Mr Offer, for the appellants, accepted that if a caravan site could not be made available, the provision of bricks and mortar accommodation would not fall below the Wednesbury line merely on account of the applicant’s cultural aversion to living in such accommodation. What Auld LJ is, I think, saying is that if the local authority has proper regard to a traveller’s cultural way of life by making proper enquiries as to whether accommodation in the form of a caravan site could be made available, its inability to provide such accommodation will be both Article 8 and s.193 compliant even though the applicant has a cultural aversion to being housed in accommodation of that type. It will therefore only be if there are other particular circumstances which render bricks and mortar accommodation unsuitable that the Wednesbury standard of suitability may not be achieved. This is made clear by paragraphs 58-60 of Auld LJ’s judgment:
“58. From all of this I conclude that the Council and the Judge in the way they respectively approached the effect of Mrs Codona's and her extended family's aversion to conventional bricks and mortar accommodation, identified the applicable domestic law, as I have summarised it, and properly, and compatibly with human rights principles, applied it to the facts of the case. It is plain too that the Judge did not simply consider the Article 8 balance by asking himself whether the Council's decision was, on the facts, one that it was entitled to make. As required by the decisions of the House of Lords in Porter and by this Court in Tonbridge & Malling BC, he formed his own view on the matter.

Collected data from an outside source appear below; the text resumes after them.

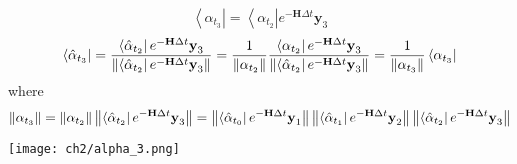 \begin{definition}
\begin{equation}
        \left< \alpha_{t_3} \right| = \left< \alpha_{t_2} \right| e^{-\textbf{H}\Delta t} \textbf{y}_3               
\end{equation}
\begin{equation}
        \left< \hat{\alpha}_{t_3} \right| 
	= \frac{\left< \hat{\alpha}_{t_2} \right| e^{-\textbf{H}\Delta t} \textbf{y}_3}{\left\lVert\left< \hat{\alpha}_{t_2} \right| e^{-\textbf{H}\Delta t} \textbf{y}_3\right\rVert} 
	= \frac{1}{\left\lVert\alpha_{t_{2}}\right\rVert} \frac{\left< \alpha_{t_2} \right| e^{-\textbf{H}\Delta t} \textbf{y}_3}{\left\lVert\left< \hat{\alpha}_{t_2} \right| e^{-\textbf{H}\Delta t} \textbf{y}_3\right\rVert} 
	= \frac{1}{\left\lVert\alpha_{t_3}\right\rVert} \left< \alpha_{t_3} \right|
\end{equation}
where
\begin{equation}
        \left\lVert\alpha_{t_3}\right\rVert = \left\lVert\alpha_{t_{2}}\right\rVert \left\lVert\left< \hat{\alpha}_{t_2} \right| e^{-\textbf{H}\Delta t} \textbf{y}_3\right\rVert 
        = \left\lVert\left < \hat{\alpha}_{t_{0}} \right| e^{-\textbf{H}\Delta t} \textbf{y}_1\right\rVert \left\lVert\left< \hat{\alpha}_{t_1} \right| e^{-\textbf{H}\Delta t} \textbf{y}_2\right\rVert \left\lVert\left < \hat{\alpha}_{t_{2}} \right| e^{-\textbf{H}\Delta t} \textbf{y}_3\right\rVert    
\end{equation}
\begin{center}
\texttt{[image: ch2/alpha\_3.png]}
\end{center}
\end{definition}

59. Put at its simplest, this was a case in which the Council was required as a matter of relative urgency to find accommodation for an extended family occupying some six or seven caravans, who were insisting, because of their aversion to conventional housing, on being provided an alternative site for all of their caravans on which they could continue to live together. Despite careful enquiries by the Council it could find no such site. Nor could it provide at short notice long-term conventional bricks and mortar housing for the extended family. It was driven, therefore, as a short-term measure, to offer short-term accommodation of a bed and breakfast nature. In doing so, it was clearly acting as a matter of last resort and with the clear understanding, as required by paragraphs 12.5 - 12.6 of the Code of Conduct, that the duration of their stay in such accommodation was to be kept as short as possible.
60. In my view, depending on the quality of bed and breakfast accommodation offered and, on the reasonable assumption that the Council will see to it that their stay there will only be for a short time, the Council has, so far, discharged its statutory duty to secure accommodation for the Codona family, and has done so without violation of Articles 8 and/or 14 ECHR. I say "so far" because the bed and breakfast accommodation offered could become unsuitable as a matter of domestic law and/or in violation of Article 8 if it goes on too long before suitable long-term accommodation in the form of conventional housing or, if it can be found, a caravan site can be provided.”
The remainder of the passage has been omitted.